La educación está luchando contra la tecnología a nivel mundial. En la papelería pasa algo curioso. Somos cada vez más personas en el mundo pero el consumo en este sector es estable, porque se está sustituyendo por la laptop, iPad, agendas digitales, etc.
Es una tendencia a nivel mundial pero que tiene una contrapartida. En el proceso de aprendizaje, uno retiene mejor la información que recibe de la maestra o profesor mientras escribe. Es más volátil lo que uno graba en la computadora. Lo que uno escribe implica una doble grabación: con la vista y con la mano. Se sintió una baja en el consumo general pero a nosotros no nos afectó en nada. Cuando la maestra le manda la lista a la madre, ella sigue comprando lo mismo.

¿Hay alguna novedad en las marcas que venden para este año?

Hay reglas customizables, que cada uno puede grabar como quiera. La técnica de la escritura en realidad es la misma: puede cambiar el diseño, mejorar la tinta pero no hay grandes avances.
Ahora se le está dando mucha importancia al material reciclado. Es de nuestra preocupación incorporar estos artículos responsables con el medio ambiente.

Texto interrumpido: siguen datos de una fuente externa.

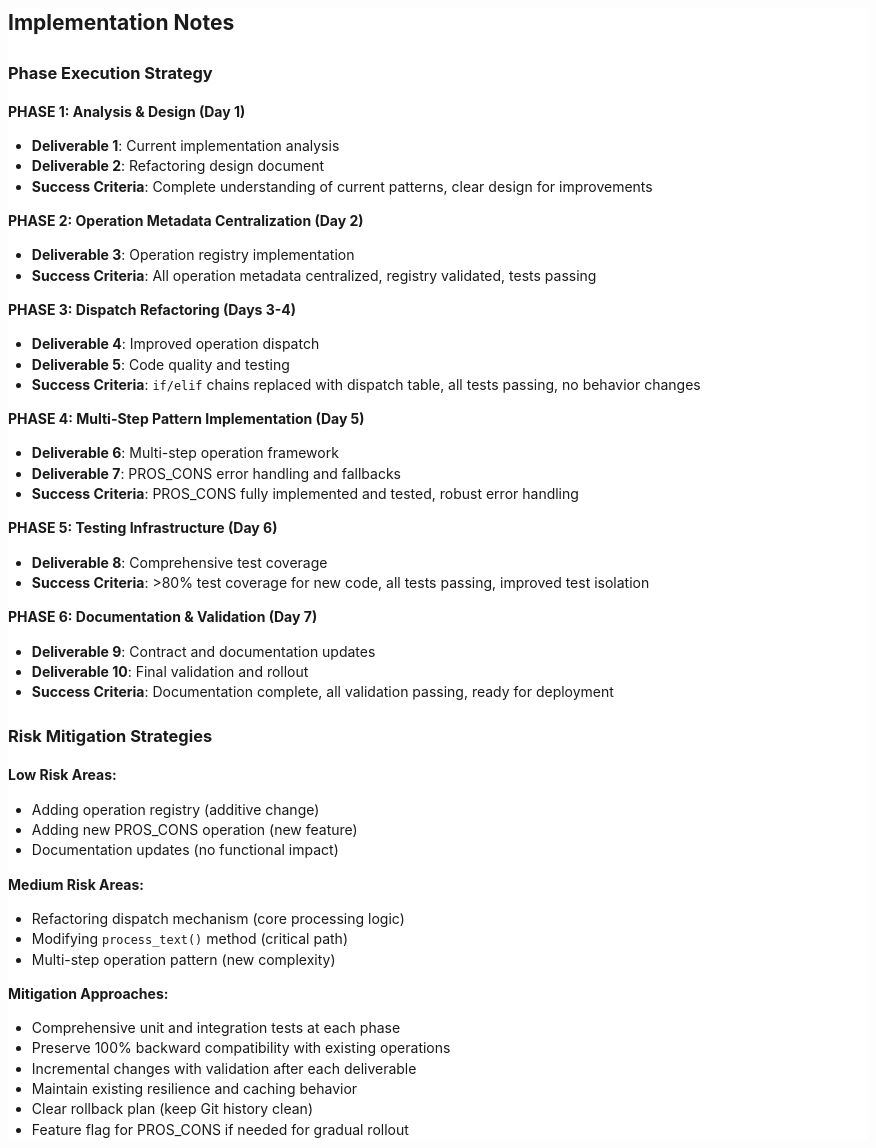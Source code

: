 
## Implementation Notes

### Phase Execution Strategy

**PHASE 1: Analysis & Design (Day 1)**
- **Deliverable 1**: Current implementation analysis
- **Deliverable 2**: Refactoring design document
- **Success Criteria**: Complete understanding of current patterns, clear design for improvements

**PHASE 2: Operation Metadata Centralization (Day 2)**
- **Deliverable 3**: Operation registry implementation
- **Success Criteria**: All operation metadata centralized, registry validated, tests passing

**PHASE 3: Dispatch Refactoring (Days 3-4)**
- **Deliverable 4**: Improved operation dispatch
- **Deliverable 5**: Code quality and testing
- **Success Criteria**: `if/elif` chains replaced with dispatch table, all tests passing, no behavior changes

**PHASE 4: Multi-Step Pattern Implementation (Day 5)**
- **Deliverable 6**: Multi-step operation framework
- **Deliverable 7**: PROS_CONS error handling and fallbacks
- **Success Criteria**: PROS_CONS fully implemented and tested, robust error handling

**PHASE 5: Testing Infrastructure (Day 6)**
- **Deliverable 8**: Comprehensive test coverage
- **Success Criteria**: >80% test coverage for new code, all tests passing, improved test isolation

**PHASE 6: Documentation & Validation (Day 7)**
- **Deliverable 9**: Contract and documentation updates
- **Deliverable 10**: Final validation and rollout
- **Success Criteria**: Documentation complete, all validation passing, ready for deployment

### Risk Mitigation Strategies

**Low Risk Areas:**
- Adding operation registry (additive change)
- Adding new PROS_CONS operation (new feature)
- Documentation updates (no functional impact)

**Medium Risk Areas:**
- Refactoring dispatch mechanism (core processing logic)
- Modifying `process_text()` method (critical path)
- Multi-step operation pattern (new complexity)

**Mitigation Approaches:**
- Comprehensive unit and integration tests at each phase
- Preserve 100% backward compatibility with existing operations
- Incremental changes with validation after each deliverable
- Maintain existing resilience and caching behavior
- Clear rollback plan (keep Git history clean)
- Feature flag for PROS_CONS if needed for gradual rollout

¿Cómo compiten en un mercado que se rige cada vez más por modas?

Nosotros competimos a través de la calidad y el valor agregado del producto. Nuestras cuadernolas son súper tapa dura, con separaciones por materias y detalles en las hojas.
Y como dije, somos responsables con el medio ambiente. La idea es seguir expandiéndonos en productos reciclados.

¿Cuáles son las perspectivas de la empresa para los próximos tiempos?

Invertimos mucho en tecnología; tenemos todo computarizado. Pero ahora, estamos haciendo la inversión más grande de la historia de la empresa, justo cuando cumplimos 70 años. Nos vamos a mudar a un centro logístico en Carrasco, en donde ocuparemos 5.000 metros cuadrados, para abastecer mejor a nuestros clientes. Esperamos instalarnos en un año.